* [WHAT IS REQUIRED]: Reproduce the line containing "<strong>Role based</strong> tab.</span></span></li>" and every line after it through the end of the records. Include nothing else.

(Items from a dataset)
+ + + + +
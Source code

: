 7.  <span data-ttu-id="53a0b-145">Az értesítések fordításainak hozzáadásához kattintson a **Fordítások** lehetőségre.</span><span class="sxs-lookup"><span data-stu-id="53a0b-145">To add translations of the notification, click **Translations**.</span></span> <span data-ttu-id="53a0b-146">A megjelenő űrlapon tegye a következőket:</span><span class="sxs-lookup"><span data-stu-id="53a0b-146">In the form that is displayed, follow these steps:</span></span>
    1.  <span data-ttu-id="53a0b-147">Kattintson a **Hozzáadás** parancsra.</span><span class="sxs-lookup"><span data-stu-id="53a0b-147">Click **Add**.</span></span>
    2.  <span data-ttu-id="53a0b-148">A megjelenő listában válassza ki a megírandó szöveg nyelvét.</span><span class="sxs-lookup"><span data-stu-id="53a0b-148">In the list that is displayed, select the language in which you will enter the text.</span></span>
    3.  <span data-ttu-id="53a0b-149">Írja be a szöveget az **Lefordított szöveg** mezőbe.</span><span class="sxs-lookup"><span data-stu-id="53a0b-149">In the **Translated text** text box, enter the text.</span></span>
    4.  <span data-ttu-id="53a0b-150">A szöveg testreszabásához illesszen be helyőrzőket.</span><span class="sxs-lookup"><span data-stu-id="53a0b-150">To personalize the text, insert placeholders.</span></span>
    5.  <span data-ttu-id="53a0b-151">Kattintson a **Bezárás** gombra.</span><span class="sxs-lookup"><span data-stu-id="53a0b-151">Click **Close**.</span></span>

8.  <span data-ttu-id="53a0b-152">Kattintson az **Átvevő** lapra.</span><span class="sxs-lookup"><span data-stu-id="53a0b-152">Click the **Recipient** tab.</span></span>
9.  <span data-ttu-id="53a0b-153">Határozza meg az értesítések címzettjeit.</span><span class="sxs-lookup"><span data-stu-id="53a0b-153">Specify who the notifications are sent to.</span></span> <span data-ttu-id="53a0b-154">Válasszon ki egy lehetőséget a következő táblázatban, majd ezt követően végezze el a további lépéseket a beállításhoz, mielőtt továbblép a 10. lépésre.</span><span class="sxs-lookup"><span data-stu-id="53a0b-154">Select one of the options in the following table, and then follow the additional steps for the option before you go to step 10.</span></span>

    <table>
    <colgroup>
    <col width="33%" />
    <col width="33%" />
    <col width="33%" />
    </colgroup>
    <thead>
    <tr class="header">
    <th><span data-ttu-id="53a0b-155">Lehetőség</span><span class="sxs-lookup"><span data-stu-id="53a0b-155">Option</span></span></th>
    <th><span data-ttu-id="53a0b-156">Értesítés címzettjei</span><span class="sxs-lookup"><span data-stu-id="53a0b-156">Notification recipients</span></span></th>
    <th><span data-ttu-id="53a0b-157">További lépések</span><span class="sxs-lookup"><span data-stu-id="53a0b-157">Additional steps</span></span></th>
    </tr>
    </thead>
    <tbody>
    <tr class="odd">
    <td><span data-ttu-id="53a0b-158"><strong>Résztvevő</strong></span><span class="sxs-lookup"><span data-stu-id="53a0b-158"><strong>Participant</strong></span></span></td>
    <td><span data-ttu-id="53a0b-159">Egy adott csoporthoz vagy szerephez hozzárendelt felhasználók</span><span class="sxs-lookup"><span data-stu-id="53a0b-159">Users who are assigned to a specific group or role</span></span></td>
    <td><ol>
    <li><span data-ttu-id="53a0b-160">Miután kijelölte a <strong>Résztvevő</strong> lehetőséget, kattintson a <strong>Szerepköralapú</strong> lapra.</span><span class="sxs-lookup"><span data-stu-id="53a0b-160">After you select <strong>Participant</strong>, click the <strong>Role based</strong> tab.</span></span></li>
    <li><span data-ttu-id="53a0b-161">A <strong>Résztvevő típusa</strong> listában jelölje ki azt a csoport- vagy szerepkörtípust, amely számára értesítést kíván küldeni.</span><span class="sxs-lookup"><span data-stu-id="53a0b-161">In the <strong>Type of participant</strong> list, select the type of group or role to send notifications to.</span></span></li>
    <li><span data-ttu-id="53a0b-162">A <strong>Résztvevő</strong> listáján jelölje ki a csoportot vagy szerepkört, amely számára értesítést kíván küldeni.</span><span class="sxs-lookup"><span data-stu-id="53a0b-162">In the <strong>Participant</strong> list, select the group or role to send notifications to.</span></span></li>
+ + + + +
* [EXPECTED ANSWER]:
    <li><span data-ttu-id="53a0b-160">Miután kijelölte a <strong>Résztvevő</strong> lehetőséget, kattintson a <strong>Szerepköralapú</strong> lapra.</span><span class="sxs-lookup"><span data-stu-id="53a0b-160">After you select <strong>Participant</strong>, click the <strong>Role based</strong> tab.</span></span></li>
    <li><span data-ttu-id="53a0b-161">A <strong>Résztvevő típusa</strong> listában jelölje ki azt a csoport- vagy szerepkörtípust, amely számára értesítést kíván küldeni.</span><span class="sxs-lookup"><span data-stu-id="53a0b-161">In the <strong>Type of participant</strong> list, select the type of group or role to send notifications to.</span></span></li>
    <li><span data-ttu-id="53a0b-162">A <strong>Résztvevő</strong> listáján jelölje ki a csoportot vagy szerepkört, amely számára értesítést kíván küldeni.</span><span class="sxs-lookup"><span data-stu-id="53a0b-162">In the <strong>Participant</strong> list, select the group or role to send notifications to.</span></span></li>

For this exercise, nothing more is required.